_Input_:
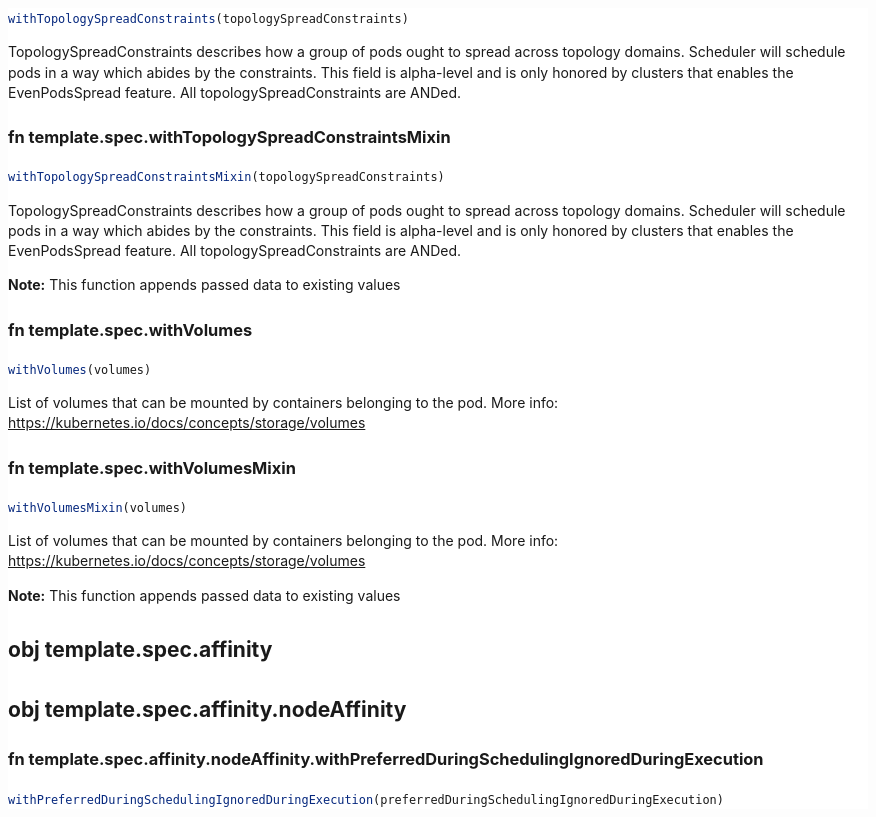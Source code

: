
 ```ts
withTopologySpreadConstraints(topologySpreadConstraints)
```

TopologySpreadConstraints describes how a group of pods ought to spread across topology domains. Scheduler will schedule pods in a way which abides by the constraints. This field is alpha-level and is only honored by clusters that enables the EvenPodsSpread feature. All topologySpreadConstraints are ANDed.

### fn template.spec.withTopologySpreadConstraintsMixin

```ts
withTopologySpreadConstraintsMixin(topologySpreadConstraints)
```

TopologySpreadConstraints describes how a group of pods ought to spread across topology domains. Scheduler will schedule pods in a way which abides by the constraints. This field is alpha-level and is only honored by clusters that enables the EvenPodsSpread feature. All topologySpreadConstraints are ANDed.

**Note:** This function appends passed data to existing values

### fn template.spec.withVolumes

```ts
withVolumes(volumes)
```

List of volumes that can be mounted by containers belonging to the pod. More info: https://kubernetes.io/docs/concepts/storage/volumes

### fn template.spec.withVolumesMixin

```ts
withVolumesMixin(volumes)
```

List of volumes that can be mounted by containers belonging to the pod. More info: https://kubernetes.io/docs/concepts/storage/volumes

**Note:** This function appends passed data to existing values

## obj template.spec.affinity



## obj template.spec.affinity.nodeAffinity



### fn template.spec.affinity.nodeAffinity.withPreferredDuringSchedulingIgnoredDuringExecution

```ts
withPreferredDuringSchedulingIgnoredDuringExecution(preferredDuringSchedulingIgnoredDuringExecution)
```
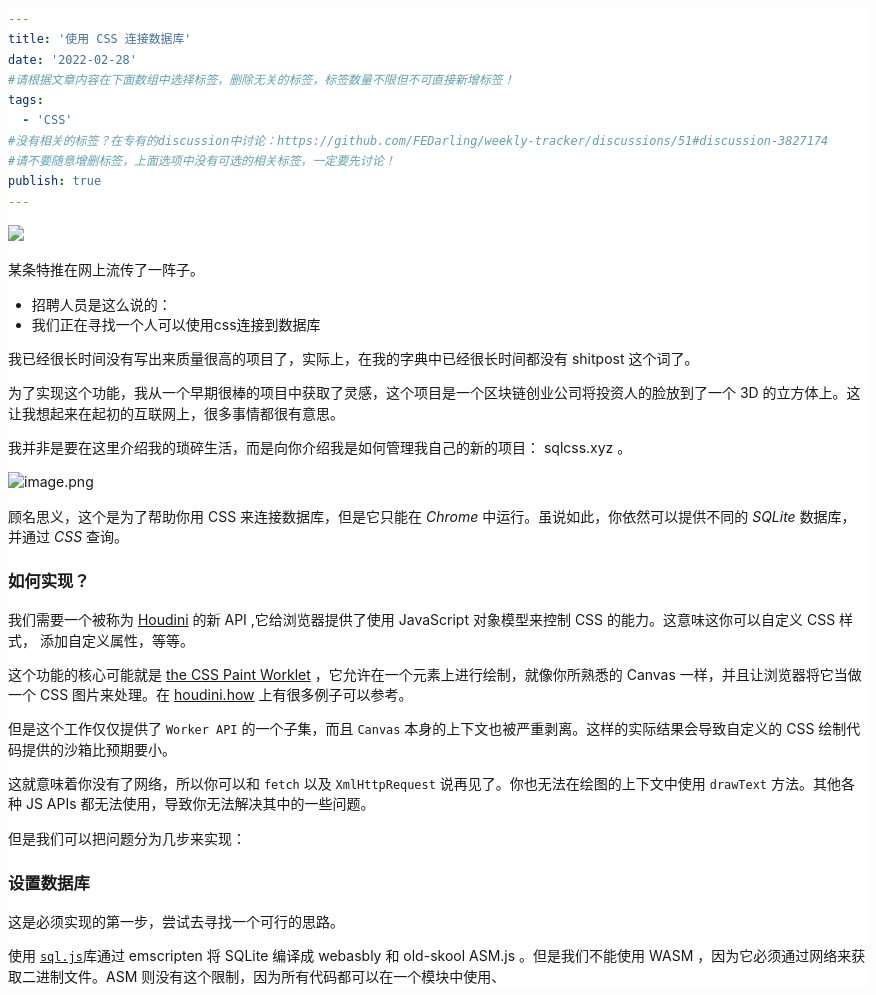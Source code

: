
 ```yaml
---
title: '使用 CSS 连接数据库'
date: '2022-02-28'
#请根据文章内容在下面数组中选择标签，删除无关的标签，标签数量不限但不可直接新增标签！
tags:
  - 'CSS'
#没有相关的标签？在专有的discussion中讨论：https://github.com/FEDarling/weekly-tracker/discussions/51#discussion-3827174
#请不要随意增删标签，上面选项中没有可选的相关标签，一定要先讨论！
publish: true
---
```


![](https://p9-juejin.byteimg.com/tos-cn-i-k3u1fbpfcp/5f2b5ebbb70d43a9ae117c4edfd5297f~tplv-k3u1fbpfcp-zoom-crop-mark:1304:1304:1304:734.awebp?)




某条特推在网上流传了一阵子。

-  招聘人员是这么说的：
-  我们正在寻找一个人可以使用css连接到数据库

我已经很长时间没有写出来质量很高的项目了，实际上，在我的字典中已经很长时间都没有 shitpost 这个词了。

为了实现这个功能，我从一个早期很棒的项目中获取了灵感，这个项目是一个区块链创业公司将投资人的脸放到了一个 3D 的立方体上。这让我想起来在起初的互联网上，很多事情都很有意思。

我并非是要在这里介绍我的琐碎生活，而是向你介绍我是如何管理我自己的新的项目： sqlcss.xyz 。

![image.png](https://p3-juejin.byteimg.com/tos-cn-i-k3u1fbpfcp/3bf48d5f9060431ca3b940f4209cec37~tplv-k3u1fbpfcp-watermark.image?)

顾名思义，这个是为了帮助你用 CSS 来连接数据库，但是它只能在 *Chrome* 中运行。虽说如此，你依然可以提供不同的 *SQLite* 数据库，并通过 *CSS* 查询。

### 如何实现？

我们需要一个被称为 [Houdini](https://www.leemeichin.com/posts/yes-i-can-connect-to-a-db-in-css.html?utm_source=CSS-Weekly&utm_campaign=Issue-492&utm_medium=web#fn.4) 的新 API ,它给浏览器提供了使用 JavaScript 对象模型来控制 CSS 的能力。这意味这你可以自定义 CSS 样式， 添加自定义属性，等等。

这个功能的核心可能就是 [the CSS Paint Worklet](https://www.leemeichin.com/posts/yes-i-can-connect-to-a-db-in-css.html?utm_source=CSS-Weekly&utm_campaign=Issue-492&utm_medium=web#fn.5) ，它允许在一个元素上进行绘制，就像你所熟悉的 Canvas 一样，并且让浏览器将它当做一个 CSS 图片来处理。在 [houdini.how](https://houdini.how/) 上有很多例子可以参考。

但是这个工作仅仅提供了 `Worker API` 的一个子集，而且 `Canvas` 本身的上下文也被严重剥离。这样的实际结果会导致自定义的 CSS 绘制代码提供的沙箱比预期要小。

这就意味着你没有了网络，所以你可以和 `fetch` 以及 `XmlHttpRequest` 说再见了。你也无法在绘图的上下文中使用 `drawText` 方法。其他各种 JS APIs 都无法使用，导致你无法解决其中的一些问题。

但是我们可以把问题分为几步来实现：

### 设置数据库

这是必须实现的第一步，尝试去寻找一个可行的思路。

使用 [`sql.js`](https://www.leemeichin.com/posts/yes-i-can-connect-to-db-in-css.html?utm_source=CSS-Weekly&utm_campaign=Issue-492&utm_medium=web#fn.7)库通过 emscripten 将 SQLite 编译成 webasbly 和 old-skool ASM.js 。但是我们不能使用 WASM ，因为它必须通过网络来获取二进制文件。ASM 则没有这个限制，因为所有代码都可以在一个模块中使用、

_Work to complete_: Report each line of the material above where the word "withPreferredDuringSchedulingIgnoredDuringExecution" appears.

_Answer to the exercise_:
### fn template.spec.affinity.nodeAffinity.withPreferredDuringSchedulingIgnoredDuringExecution
withPreferredDuringSchedulingIgnoredDuringExecution(preferredDuringSchedulingIgnoredDuringExecution)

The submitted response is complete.